**What is being asked**: Read through the listing below and return only the lines containing "Plots".

**********

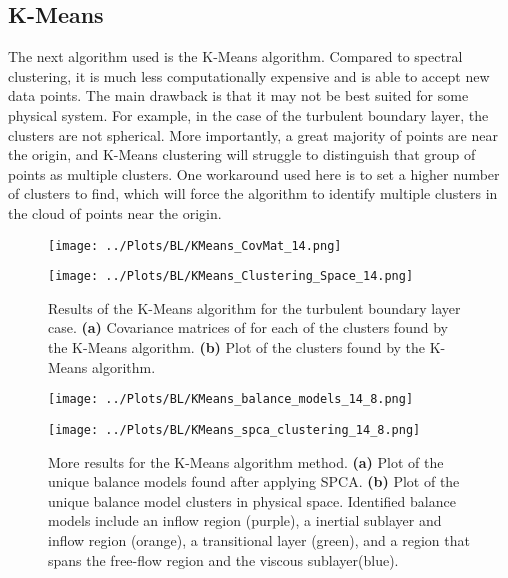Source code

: \documentclass[12pt]{report} %
\begin{document}
\subsection{K-Means}

The next algorithm used is the K-Means algorithm. Compared to spectral clustering, it is much less computationally expensive and is able to accept new data points. The main drawback is that it may not be best suited for some physical system. For example, in the case of the turbulent boundary layer, the clusters are not spherical. More importantly, a great majority of points are near the origin, and K-Means clustering will struggle to distinguish that group of points as multiple clusters. One workaround used here is to set a higher number of clusters to find, which will force the algorithm to identify multiple clusters in the cloud of points near the origin.

\begin{figure}[htbp]
  \centering
  \begin{minipage}{0.9\textwidth}
    \centering
    \texttt{[image: ../Plots/BL/KMeans\_CovMat\_14.png]}
    \subcaption{}
  \end{minipage}

  \begin{minipage}{0.8\textwidth}
    \centering
    \texttt{[image: ../Plots/BL/KMeans\_Clustering\_Space\_14.png]}
    \subcaption{}
  \end{minipage}

  \caption{Results of the K-Means algorithm for the turbulent boundary layer case. \textbf{(a)} Covariance matrices of for each of the clusters found by the K-Means algorithm. \textbf{(b)} Plot of the clusters found by the K-Means algorithm.}
  \label{fig:KMeans_results_1}
\end{figure}

\begin{figure}[htbp]
  \centering
  \begin{minipage}[b]{0.6\textwidth}
      \centering
      \texttt{[image: ../Plots/BL/KMeans\_balance\_models\_14\_8.png]}
      \subcaption{}
  \end{minipage}

  \begin{minipage}[b]{0.6\textwidth}
      \centering
      \texttt{[image: ../Plots/BL/KMeans\_spca\_clustering\_14\_8.png]}
      \subcaption{}
  \end{minipage}

  \caption{More results for the K-Means algorithm method. \textbf{(a)} Plot of the unique balance models found after applying SPCA. \textbf{(b)} Plot of the unique balance model clusters in physical space. Identified balance models include an inflow region (purple), a inertial sublayer and inflow region (orange), a transitional layer (green), and a region that spans the free-flow region and the viscous sublayer(blue).}
  \label{fig:KMeans_results_2}
\end{figure}
\end{document}
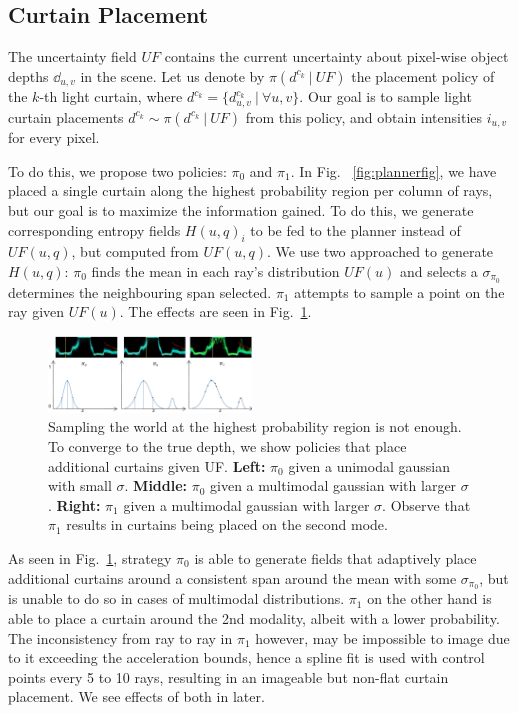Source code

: \subsection{Curtain Placement}

The uncertainty field $UF$ contains the current uncertainty about pixel-wise object depths $\dd_{u, v}$ in the scene. Let us denote by $\pi(d^{c_k}\ |\ UF)$ the placement policy of the $k$-th light curtain, where $d^{c_k} = \{d^{c_k}_{u, v}\ |\ \forall u, v\}$. Our goal is to sample light curtain placements $d^{c_k} \sim \pi(d^{c_k}\ |\ UF)$ from this policy, and obtain intensities $i_{u, v}$ for every pixel.

To do this, we propose two policies: $\pi_{0}$ and $\pi_{1}$. In Fig. ~\ref{fig:plannerfig}, we have placed a single curtain along the highest probability region per column of rays, but our goal is to maximize the information gained. To do this, we generate corresponding entropy fields $H(u, q)_{i}$ to be fed to the planner instead of $UF(u, q)$, but computed from $UF(u, q)$. We use two approached to generate $H(u, q)$: $\pi_{0}$ finds the mean in each ray's distribution $UF(u)$ and selects a $\sigma_{\pi_{0}}$ determines the neighbouring span selected. $\pi_{1}$ attempts to sample a point on the ray given $UF(u)$. The effects are seen in Fig.~\ref{fig:m0m1}.

\begin{figure}[h]
   \centering
       \centering
       \includegraphics[width=0.48\textwidth]{figures/fields.pdf}
   \centering
   \caption{Sampling the world at the highest probability region is not enough. To converge to the true depth, we show policies that place additional curtains given UF. \textbf{Left:} $\pi_{0}$ given a unimodal gaussian with small $\sigma$. \textbf{Middle:} $\pi_{0}$ given a multimodal gaussian with larger $\sigma$. \textbf{Right:} $\pi_{1}$ given a multimodal gaussian with larger $\sigma$. Observe that $\pi_{1}$ results in curtains being placed on the second mode.} 
   \label{fig:m0m1} 
\end{figure}

As seen in Fig.~\ref{fig:m0m1}, strategy $\pi_{0}$ is able to generate fields that adaptively place additional curtains around a consistent span around the mean with some $\sigma_{\pi_{0}}$, but is unable to do so in cases of multimodal distributions. $\pi_{1}$ on the other hand is able to place a curtain around the 2nd modality, albeit with a lower probability. The inconsistency from ray to ray in $\pi_{1}$ however, may be impossible to image due to it exceeding the acceleration bounds, hence a spline fit is used with control points every 5 to 10 rays, resulting in an imageable but non-flat curtain placement. We see effects of both in later.

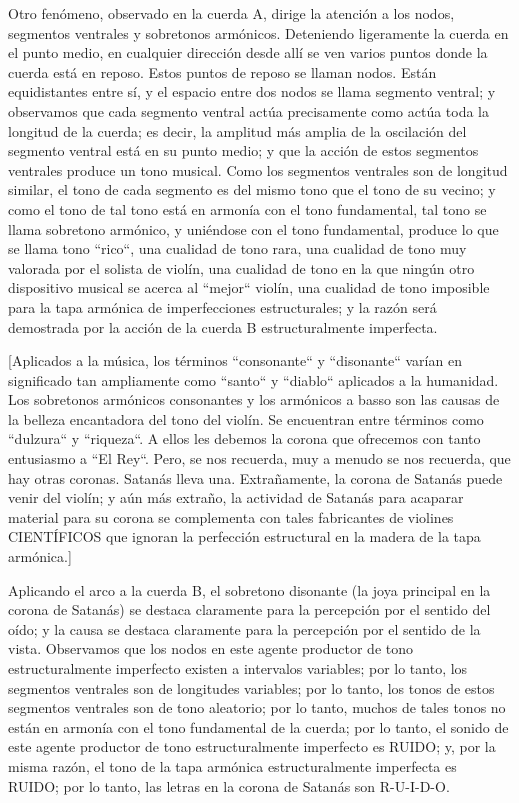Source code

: \documentclass[12pt]{book}
\begin{document}
Otro fenómeno, observado en la cuerda A, dirige la atención a los nodos, segmentos ventrales y sobretonos armónicos. Deteniendo ligeramente la cuerda en el punto medio, en cualquier dirección desde allí se ven varios puntos donde la cuerda está en reposo. Estos puntos de reposo se llaman nodos. Están equidistantes entre sí, y el espacio entre dos nodos se llama segmento ventral; y observamos que cada segmento ventral actúa precisamente como actúa toda la longitud de la cuerda; es decir, la amplitud más amplia de la oscilación del segmento ventral está en su punto medio; y que la acción de estos segmentos ventrales produce un tono musical. Como los segmentos ventrales son de longitud similar, el tono de cada segmento es del mismo tono que el tono de su vecino; y como el tono de tal tono está en armonía con el tono fundamental, tal tono se llama sobretono armónico, y uniéndose con el tono fundamental, produce lo que se llama tono ``rico``, una cualidad de tono rara, una cualidad de tono muy valorada por el solista de violín, una cualidad de tono en la que ningún otro dispositivo musical se acerca al ``mejor`` violín, una cualidad de tono imposible para la tapa armónica de imperfecciones estructurales; y la razón será demostrada por la acción de la cuerda B estructuralmente imperfecta.

[Aplicados a la música, los términos ``consonante`` y ``disonante`` varían en significado tan ampliamente como ``santo`` y ``diablo`` aplicados a la humanidad. Los sobretonos armónicos consonantes y los armónicos a basso son las causas de la belleza encantadora del tono del violín. Se encuentran entre términos como ``dulzura`` y ``riqueza``. A ellos les debemos la corona que ofrecemos con tanto entusiasmo a ``El Rey``. Pero, se nos recuerda, muy a menudo se nos recuerda, que hay otras coronas. Satanás lleva una. Extrañamente, la corona de Satanás puede venir del violín; y aún más extraño, la actividad de Satanás para acaparar material para su corona se complementa con tales fabricantes de violines CIENTÍFICOS que ignoran la perfección estructural en la madera de la tapa armónica.]

Aplicando el arco a la cuerda B, el sobretono disonante (la joya principal en la corona de Satanás) se destaca claramente para la percepción por el sentido del oído; y la causa se destaca claramente para la percepción por el sentido de la vista. Observamos que los nodos en este agente productor de tono estructuralmente imperfecto existen a intervalos variables; por lo tanto, los segmentos ventrales son de longitudes variables; por lo tanto, los tonos de estos segmentos ventrales son de tono aleatorio; por lo tanto, muchos de tales tonos no están en armonía con el tono fundamental de la cuerda; por lo tanto, el sonido de este agente productor de tono estructuralmente imperfecto es RUIDO; y, por la misma razón, el tono de la tapa armónica estructuralmente imperfecta es RUIDO; por lo tanto, las letras en la corona de Satanás son R-U-I-D-O.
\end{document}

**********

**Answer box**:
    \texttt{[image: ../Plots/BL/KMeans\_CovMat\_14.png]}
    \texttt{[image: ../Plots/BL/KMeans\_Clustering\_Space\_14.png]}
      \texttt{[image: ../Plots/BL/KMeans\_balance\_models\_14\_8.png]}
      \texttt{[image: ../Plots/BL/KMeans\_spca\_clustering\_14\_8.png]}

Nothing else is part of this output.